Hello AWS Enthusiasts, today we’ll be deploying Flux CD on EKS Fargate using AWS CodeCommit the GitOps way!

Before we deep dive into the above architecture and its implementation, let me quickly explain the 2 new keywords that we just came across i.e. “GitOps” & “Flux CD”.

GitOps is a way of managing your infrastructure and applications so that whole system is described declaratively and version-controlled (most likely in a Git repository or even a S3-compatible bucket), and having an automated process that ensures that the deployed environment matches the state specified in a repository.

Flux CD is one of the tools that make GitOps possible by running a continuous reconciliation loop through its various controllers and syncing your current state with the desired state and even vice-versa.

And now without further ado, let’s jump straight into the architecture implementation.

Prerequisites:

We would need an EKS Fargate cluster to run the Flux components on, refer to my medium article on how to create one which also includes creating a Fargate profile for Flux. Make sure to export the kubeconfig file as it will be used by the Flux provider.

We would also need AWS CLI for our setup. You can follow this installation guide.

Create the below the Terraform files.

variables.tf declares the necessary input variables that will be used by the various resources in our setup.

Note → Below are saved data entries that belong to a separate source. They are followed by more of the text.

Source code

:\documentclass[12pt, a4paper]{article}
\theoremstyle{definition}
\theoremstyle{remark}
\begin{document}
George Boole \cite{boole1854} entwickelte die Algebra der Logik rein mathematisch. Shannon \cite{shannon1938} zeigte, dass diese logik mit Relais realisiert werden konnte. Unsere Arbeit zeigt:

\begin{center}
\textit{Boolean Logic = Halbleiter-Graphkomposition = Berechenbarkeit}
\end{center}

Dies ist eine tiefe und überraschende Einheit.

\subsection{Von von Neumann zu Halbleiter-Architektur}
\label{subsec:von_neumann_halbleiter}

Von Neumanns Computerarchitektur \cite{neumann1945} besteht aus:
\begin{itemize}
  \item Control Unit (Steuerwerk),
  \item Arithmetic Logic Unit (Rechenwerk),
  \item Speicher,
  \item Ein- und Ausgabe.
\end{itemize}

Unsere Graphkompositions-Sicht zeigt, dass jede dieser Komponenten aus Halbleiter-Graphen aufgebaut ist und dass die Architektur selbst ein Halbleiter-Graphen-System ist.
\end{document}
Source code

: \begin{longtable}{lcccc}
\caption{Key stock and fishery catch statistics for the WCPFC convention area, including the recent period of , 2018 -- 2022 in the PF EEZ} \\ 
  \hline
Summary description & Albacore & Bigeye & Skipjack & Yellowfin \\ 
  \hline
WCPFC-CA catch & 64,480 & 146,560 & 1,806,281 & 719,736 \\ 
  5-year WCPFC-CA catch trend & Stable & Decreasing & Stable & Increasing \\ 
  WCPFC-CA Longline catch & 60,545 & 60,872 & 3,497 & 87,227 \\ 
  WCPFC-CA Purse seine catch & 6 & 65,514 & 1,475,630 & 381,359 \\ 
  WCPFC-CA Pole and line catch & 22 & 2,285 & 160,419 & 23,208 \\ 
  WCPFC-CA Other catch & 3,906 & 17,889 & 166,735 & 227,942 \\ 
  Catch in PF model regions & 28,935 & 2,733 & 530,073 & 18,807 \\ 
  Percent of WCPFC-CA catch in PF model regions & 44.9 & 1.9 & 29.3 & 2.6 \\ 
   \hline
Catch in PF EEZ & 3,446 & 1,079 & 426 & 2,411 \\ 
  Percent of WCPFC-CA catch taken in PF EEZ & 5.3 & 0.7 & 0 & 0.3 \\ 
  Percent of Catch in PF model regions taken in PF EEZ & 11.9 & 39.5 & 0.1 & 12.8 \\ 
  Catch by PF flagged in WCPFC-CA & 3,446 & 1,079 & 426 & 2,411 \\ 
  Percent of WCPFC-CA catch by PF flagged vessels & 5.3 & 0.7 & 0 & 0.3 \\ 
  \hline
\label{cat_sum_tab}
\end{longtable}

variables/local.tfvars populates the above variables with the user-supplied values. Update these variable assignments with your choice of relevant values.

data.tf has the necessary data sources to fetch information from external sources for eg. your AWS account. We have added a depends_on to the aws_secretsmanager_secret_version data source because without it terraform can try to read the secret version before it gets created and execution will fail.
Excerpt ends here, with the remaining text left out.